Among the most important issue among voters in the 2016 election were immigration and jobs. Financial strains led some Americans to believe that economic stability could only be accomplished by restricting immigration. This is because many in the United States erroneously equate immigration with job loss, with the refrain “the immigrants are taking our jobs” echoing in their minds.
And yet, in the US, a study shows that 43% of Fortune 500 companies were started by first or second generation immigrants. Moreover, the National Foundation for American Policy reports that 55% of billion-dollar tech unicorn companies have an immigrant co-founder. The Global Startup Ecosystem Report found that 20% of the world’s tech founders are immigrants, even though immigrants only account for 4 percent of the global population.
Immigrants come to this land for many reasons: to flee religious or political persecution, to pursue a graduate degree, or because they had watched a movie as a child and always dreamed of living in the concrete jungle of Manhattan. But whatever the reason, immigrants always came to this country because they wanted a better life for themselves and their children. The United States has come to symbolize the hopes and dreams of generations, allowing us to benefit from the brightest minds around the world.
It is important to keep in mind that, even in the modern era, iconic American companies like Google, Tesla, eBay, and Apple were all started by immigrants, and are now among the most valuable companies in the world. Albert Einstein was an immigrant, escaping to the US from Nazi Germany. We are called The Land of Opportunity and a Nation of Immigrants, because we are all strangers in a new land. Save for the Indigenous Americans, many of whom had been slaughtered in the colonization of this territory, we were not here first; we are all immigrants.

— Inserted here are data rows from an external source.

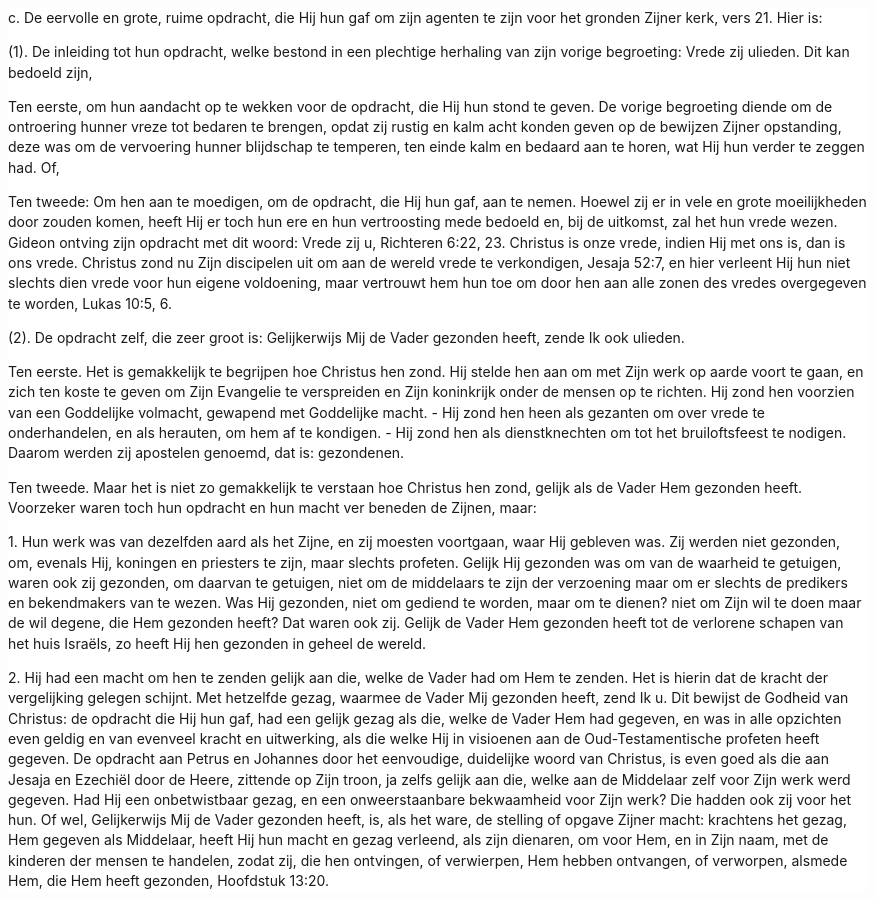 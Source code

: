 c. De eervolle en grote, ruime opdracht, die Hij hun gaf om zijn agenten te zijn voor het gronden Zijner kerk, vers 21. 
Hier is:

(1). De inleiding tot hun opdracht, welke bestond in een plechtige herhaling van zijn vorige begroeting: Vrede zij ulieden. Dit kan bedoeld zijn, 

Ten eerste, om hun aandacht op te wekken voor de opdracht, die Hij hun stond te geven. De vorige begroeting diende om de ontroering hunner vreze tot bedaren te brengen, opdat zij rustig en kalm acht konden geven op de bewijzen Zijner opstanding, deze was om de vervoering hunner blijdschap te temperen, ten einde kalm en bedaard aan te horen, wat Hij hun verder te zeggen had. Of, 

Ten tweede: Om hen aan te moedigen, om de opdracht, die Hij hun gaf, aan te nemen. Hoewel zij er in vele en grote moeilijkheden door zouden komen, heeft Hij er toch hun ere en hun vertroosting mede bedoeld en, bij de uitkomst, zal het hun vrede wezen. Gideon ontving zijn opdracht met dit woord: Vrede zij u, Richteren 6:22, 23. Christus is onze vrede, indien Hij met ons is, dan is ons vrede. Christus zond nu Zijn discipelen uit om aan de wereld vrede te verkondigen, Jesaja 52:7, en hier verleent Hij hun niet slechts dien vrede voor hun eigene voldoening, maar vertrouwt hem hun toe om door hen aan alle zonen des vredes overgegeven te worden, Lukas 10:5, 6. 

(2). De opdracht zelf, die zeer groot is: Gelijkerwijs Mij de Vader gezonden heeft, zende Ik ook ulieden. 

Ten eerste. Het is gemakkelijk te begrijpen hoe Christus hen zond. Hij stelde hen aan om met Zijn werk op aarde voort te gaan, en zich ten koste te geven om Zijn Evangelie te verspreiden en Zijn koninkrijk onder de mensen op te richten. Hij zond hen voorzien van een Goddelijke volmacht, gewapend met Goddelijke macht. - Hij zond hen heen als gezanten om over vrede te onderhandelen, en als herauten, om hem af te kondigen. - Hij zond hen als dienstknechten om tot het bruiloftsfeest te nodigen. Daarom werden zij apostelen genoemd, dat is: gezondenen. 

Ten tweede. Maar het is niet zo gemakkelijk te verstaan hoe Christus hen zond, gelijk als de Vader Hem gezonden heeft. Voorzeker waren toch hun opdracht en hun macht ver beneden de Zijnen, maar:

1\. Hun werk was van dezelfden aard als het Zijne, en zij moesten voortgaan, waar Hij gebleven was. Zij werden niet gezonden, om, evenals Hij, koningen en priesters te zijn, maar slechts profeten. Gelijk Hij gezonden was om van de waarheid te getuigen, waren ook zij gezonden, om daarvan te getuigen, niet om de middelaars te zijn der verzoening maar om er slechts de predikers en bekendmakers van te wezen. Was Hij gezonden, niet om gediend te worden, maar om te dienen? niet om Zijn wil te doen maar de wil degene, die Hem gezonden heeft? Dat waren ook zij. Gelijk de Vader Hem gezonden heeft tot de verlorene schapen van het huis Israëls, zo heeft Hij hen gezonden in geheel de wereld. 

2\. Hij had een macht om hen te zenden gelijk aan die, welke de Vader had om Hem te zenden. Het is hierin dat de kracht der vergelijking gelegen schijnt. Met hetzelfde gezag, waarmee de Vader Mij gezonden heeft, zend Ik u. Dit bewijst de Godheid van Christus: de opdracht die Hij hun gaf, had een gelijk gezag als die, welke de Vader Hem had gegeven, en was in alle opzichten even geldig en van evenveel kracht en uitwerking, als die welke Hij in visioenen aan de Oud-Testamentische profeten heeft gegeven. De opdracht aan Petrus en Johannes door het eenvoudige, duidelijke woord van Christus, is even goed als die aan Jesaja en Ezechiël door de Heere, zittende op Zijn troon, ja zelfs gelijk aan die, welke aan de Middelaar zelf voor Zijn werk werd gegeven. Had Hij een onbetwistbaar gezag, en een onweerstaanbare bekwaamheid voor Zijn werk? Die hadden ook zij voor het hun. Of wel, Gelijkerwijs Mij de Vader gezonden heeft, is, als het ware, de stelling of opgave Zijner macht: krachtens het gezag, Hem gegeven als Middelaar, heeft Hij hun macht en gezag verleend, als zijn dienaren, om voor Hem, en in Zijn naam, met de kinderen der mensen te handelen, zodat zij, die hen ontvingen, of verwierpen, Hem hebben ontvangen, of verworpen, alsmede Hem, die Hem heeft gezonden, Hoofdstuk 13:20. 
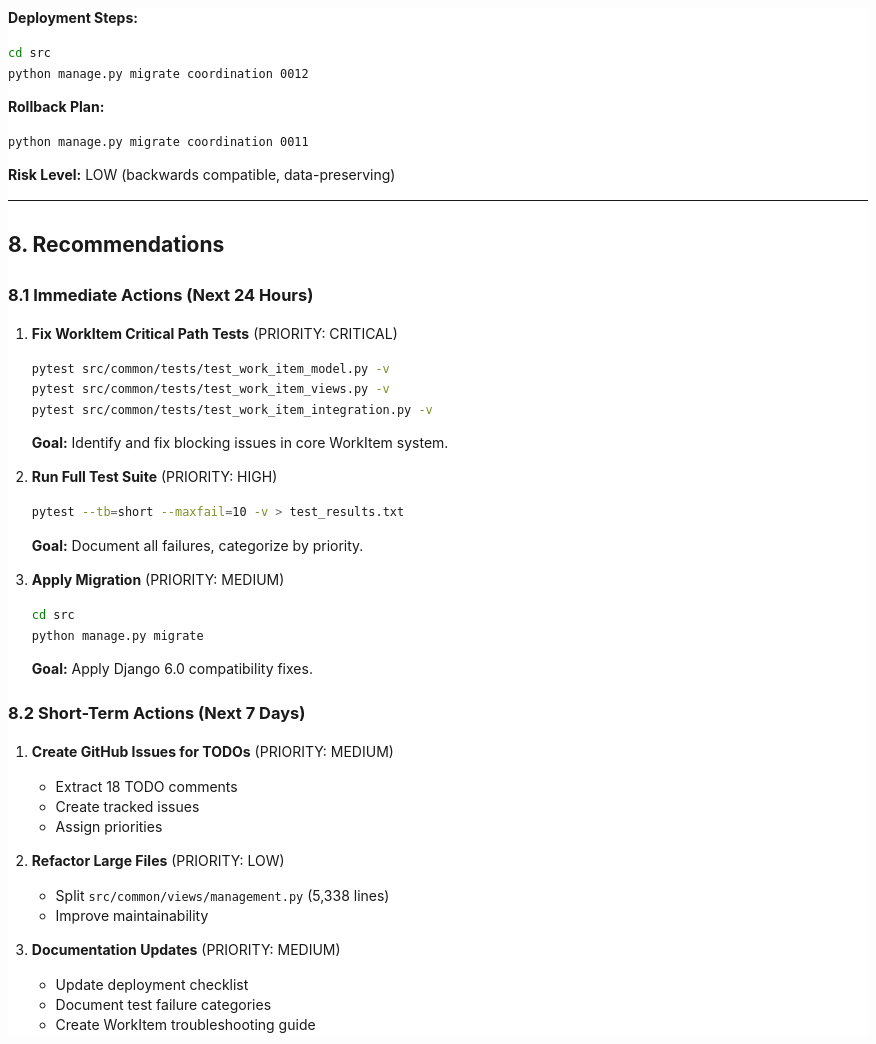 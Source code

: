 **Deployment Steps:**
```bash
cd src
python manage.py migrate coordination 0012
```

**Rollback Plan:**
```bash
python manage.py migrate coordination 0011
```

**Risk Level:** LOW (backwards compatible, data-preserving)

---

## 8. Recommendations

### 8.1 Immediate Actions (Next 24 Hours)

1. **Fix WorkItem Critical Path Tests** (PRIORITY: CRITICAL)
   ```bash
   pytest src/common/tests/test_work_item_model.py -v
   pytest src/common/tests/test_work_item_views.py -v
   pytest src/common/tests/test_work_item_integration.py -v
   ```
   **Goal:** Identify and fix blocking issues in core WorkItem system.

2. **Run Full Test Suite** (PRIORITY: HIGH)
   ```bash
   pytest --tb=short --maxfail=10 -v > test_results.txt
   ```
   **Goal:** Document all failures, categorize by priority.

3. **Apply Migration** (PRIORITY: MEDIUM)
   ```bash
   cd src
   python manage.py migrate
   ```
   **Goal:** Apply Django 6.0 compatibility fixes.

### 8.2 Short-Term Actions (Next 7 Days)

1. **Create GitHub Issues for TODOs** (PRIORITY: MEDIUM)
   - Extract 18 TODO comments
   - Create tracked issues
   - Assign priorities

2. **Refactor Large Files** (PRIORITY: LOW)
   - Split `src/common/views/management.py` (5,338 lines)
   - Improve maintainability

3. **Documentation Updates** (PRIORITY: MEDIUM)
   - Update deployment checklist
   - Document test failure categories
   - Create WorkItem troubleshooting guide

The Statue of Liberty, a gift from France, celebrated the American Dream and has come to symbolize the welcoming ethos of our country. I have visited Liberty Island many times, and I never get tired reading and rereading one of my favorite poems, “The New Colossus,” written by Emma Lazarus to commemorate it:
Not like the brazen giant of Greek fame,
With conquering limbs astride from land to land;
Here at our sea-washed, sunset gates shall stand
A mighty woman with a torch, whose flame
Is the imprisoned lightning, and her name
Mother of Exiles. From her beacon-hand
Glows world-wide welcome; her mild eyes command
The air-bridged harbor that twin cities frame.
“Keep, ancient lands, your storied pomp!” cries she
With silent lips. “Give me your tired, your poor,
Your huddled masses yearning to breathe free,
The wretched refuse of your teeming shore.
Send these, the homeless, tempest-tost to me,
I lift my lamp beside the golden door!”
Our willingness and even eagerness to embrace outsiders has made our country what it is today. And our nation is great, not because we keep people out, but because we invite them in. We collaborate, we celebrate, we explore, and we historically achieve outcomes far greater, together.
Our country is rich not because of our GDP, but because of the human capital that we possess. And it is a privilege that we cannot squander, for the best countries, like the best companies, are great because of the people that they attract and retain.